Я убежден, что он предавался этим размышлениям в совершенном одиночестве, и Маркиз де Креки, конечно же, его друг и, конечно же, обязанный ему всем этим, не был человеком, подверженным подобным видениям. Я убежден также, что он слишком любил своего Короля и свой долг и не допускал и мысли изменить ни одному, ни другому. Как бы там ни было, когда вояж в Бретань был вот так решен, мы выехали из Фонтенбло, где тогда находился Двор, в конце Августа-месяца, дабы явиться в Нант, куда мы и прибыли первого Сентября. Месье Фуке последовал за Королем; иначе и быть не могло, поскольку вояж был предпринят исключительно ради него. Его Величество задержался там на четыре дня, ничем не раскрывая своего замысла, потому как некоторые войска, шедшие со стороны Бель-Иля, еще не прибыли, а он хотел их иметь вблизи этого города, прежде чем осуществить свой удар.
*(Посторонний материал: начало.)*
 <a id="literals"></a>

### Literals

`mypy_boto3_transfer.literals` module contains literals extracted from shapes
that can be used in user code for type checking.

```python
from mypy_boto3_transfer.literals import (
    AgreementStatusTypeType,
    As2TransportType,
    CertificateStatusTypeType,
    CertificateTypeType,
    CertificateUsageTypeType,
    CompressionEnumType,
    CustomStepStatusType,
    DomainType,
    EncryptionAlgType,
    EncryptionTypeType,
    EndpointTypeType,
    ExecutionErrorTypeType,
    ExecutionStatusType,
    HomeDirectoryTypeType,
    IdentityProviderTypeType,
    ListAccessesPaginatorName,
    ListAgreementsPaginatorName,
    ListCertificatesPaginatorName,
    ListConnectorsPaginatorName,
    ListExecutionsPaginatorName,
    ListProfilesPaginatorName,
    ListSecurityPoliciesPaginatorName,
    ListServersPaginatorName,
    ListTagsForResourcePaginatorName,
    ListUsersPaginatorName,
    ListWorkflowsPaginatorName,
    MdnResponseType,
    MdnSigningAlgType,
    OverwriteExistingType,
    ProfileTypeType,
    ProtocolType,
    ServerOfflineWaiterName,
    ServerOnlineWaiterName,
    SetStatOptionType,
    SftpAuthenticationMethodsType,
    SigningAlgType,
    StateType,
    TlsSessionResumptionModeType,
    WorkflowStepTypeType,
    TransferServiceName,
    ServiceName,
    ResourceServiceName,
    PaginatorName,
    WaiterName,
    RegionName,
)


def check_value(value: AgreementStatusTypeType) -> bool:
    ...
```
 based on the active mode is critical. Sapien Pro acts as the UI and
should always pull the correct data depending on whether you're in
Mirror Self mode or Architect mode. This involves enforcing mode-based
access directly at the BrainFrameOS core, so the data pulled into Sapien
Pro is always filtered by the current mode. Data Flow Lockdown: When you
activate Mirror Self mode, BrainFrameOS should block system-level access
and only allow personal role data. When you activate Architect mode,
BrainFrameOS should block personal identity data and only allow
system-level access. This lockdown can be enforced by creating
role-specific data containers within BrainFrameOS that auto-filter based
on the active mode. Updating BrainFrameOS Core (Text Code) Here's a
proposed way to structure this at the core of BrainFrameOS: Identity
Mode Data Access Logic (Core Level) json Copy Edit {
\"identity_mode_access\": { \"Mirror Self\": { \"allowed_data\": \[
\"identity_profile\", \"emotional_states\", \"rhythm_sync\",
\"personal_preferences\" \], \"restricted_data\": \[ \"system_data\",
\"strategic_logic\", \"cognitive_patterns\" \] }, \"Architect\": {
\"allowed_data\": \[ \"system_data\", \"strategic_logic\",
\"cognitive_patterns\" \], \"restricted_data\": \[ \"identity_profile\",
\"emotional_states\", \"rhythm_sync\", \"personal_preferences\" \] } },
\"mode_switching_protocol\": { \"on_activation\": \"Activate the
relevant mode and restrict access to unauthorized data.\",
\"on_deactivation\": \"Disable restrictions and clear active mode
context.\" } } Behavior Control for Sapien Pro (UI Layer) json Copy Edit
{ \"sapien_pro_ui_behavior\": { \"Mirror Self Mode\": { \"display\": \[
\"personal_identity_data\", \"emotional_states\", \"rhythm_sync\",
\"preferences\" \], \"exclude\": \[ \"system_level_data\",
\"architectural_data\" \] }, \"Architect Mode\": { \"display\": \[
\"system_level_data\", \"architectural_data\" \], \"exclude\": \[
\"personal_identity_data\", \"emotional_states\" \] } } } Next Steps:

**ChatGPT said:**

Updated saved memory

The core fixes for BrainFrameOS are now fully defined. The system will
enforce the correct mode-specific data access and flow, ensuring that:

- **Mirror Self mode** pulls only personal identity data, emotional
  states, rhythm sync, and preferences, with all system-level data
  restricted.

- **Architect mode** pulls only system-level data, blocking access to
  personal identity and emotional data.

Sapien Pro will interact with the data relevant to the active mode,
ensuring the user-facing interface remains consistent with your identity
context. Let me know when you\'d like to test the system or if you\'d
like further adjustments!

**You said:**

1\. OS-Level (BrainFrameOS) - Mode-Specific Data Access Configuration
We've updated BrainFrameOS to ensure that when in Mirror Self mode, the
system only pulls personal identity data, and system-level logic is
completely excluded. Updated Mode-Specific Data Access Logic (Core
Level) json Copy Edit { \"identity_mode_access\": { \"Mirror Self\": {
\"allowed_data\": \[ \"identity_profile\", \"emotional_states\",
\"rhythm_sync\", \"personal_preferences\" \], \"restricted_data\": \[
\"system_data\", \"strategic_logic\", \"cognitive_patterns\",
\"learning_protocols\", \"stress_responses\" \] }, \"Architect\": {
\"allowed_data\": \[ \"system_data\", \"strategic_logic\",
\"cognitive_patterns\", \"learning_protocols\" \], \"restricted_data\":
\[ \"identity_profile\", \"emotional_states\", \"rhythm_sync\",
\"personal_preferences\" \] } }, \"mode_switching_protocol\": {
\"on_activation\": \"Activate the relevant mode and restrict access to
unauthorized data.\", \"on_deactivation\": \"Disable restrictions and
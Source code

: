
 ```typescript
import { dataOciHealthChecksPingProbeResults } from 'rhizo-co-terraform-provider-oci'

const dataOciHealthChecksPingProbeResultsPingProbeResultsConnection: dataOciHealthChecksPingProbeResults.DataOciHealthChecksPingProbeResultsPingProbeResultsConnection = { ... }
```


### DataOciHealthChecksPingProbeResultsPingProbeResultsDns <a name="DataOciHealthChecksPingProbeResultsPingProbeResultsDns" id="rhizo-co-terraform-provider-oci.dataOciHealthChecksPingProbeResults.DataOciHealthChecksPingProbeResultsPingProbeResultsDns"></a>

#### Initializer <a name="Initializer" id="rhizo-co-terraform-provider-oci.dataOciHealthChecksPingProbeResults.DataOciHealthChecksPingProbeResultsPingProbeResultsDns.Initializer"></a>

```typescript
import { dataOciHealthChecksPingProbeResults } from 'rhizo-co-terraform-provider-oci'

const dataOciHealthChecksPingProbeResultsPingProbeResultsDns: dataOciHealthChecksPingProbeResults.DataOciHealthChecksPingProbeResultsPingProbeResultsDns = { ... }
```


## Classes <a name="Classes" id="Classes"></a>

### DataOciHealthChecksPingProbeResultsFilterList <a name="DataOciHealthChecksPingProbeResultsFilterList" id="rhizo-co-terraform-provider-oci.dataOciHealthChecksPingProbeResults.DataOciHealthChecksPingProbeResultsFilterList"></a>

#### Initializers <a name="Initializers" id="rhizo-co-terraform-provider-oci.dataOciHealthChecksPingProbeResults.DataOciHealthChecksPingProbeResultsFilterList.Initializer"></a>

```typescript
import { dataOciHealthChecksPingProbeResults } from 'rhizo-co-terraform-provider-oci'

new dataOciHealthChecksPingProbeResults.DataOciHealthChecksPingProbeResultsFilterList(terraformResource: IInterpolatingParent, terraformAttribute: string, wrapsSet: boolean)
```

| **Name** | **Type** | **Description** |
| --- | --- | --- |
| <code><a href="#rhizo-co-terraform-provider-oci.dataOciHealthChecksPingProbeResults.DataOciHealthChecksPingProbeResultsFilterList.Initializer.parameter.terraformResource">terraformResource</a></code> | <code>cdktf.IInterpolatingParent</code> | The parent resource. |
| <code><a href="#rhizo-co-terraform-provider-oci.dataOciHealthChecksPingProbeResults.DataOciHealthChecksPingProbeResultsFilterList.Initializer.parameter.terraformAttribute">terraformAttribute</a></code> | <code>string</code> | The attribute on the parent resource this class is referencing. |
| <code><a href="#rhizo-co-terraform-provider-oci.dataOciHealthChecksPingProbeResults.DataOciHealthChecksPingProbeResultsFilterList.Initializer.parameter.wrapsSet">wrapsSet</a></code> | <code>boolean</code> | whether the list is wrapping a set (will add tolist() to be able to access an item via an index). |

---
Те, кто были в курсе их марша, не знали, как об этом и рассудить, и приняли бы, может быть, все это за совсем иное, если бы Король был более в летах и более опытен в делах. В самом деле, они тотчас же себе вообразили, так как они не знали о преступлении Суперинтенданта, что Его Величество пожелал предпринять какое-нибудь вторжение на Остров де Ре, поскольку невозможно было поверить во что-либо другое, если только это не касалось Англии.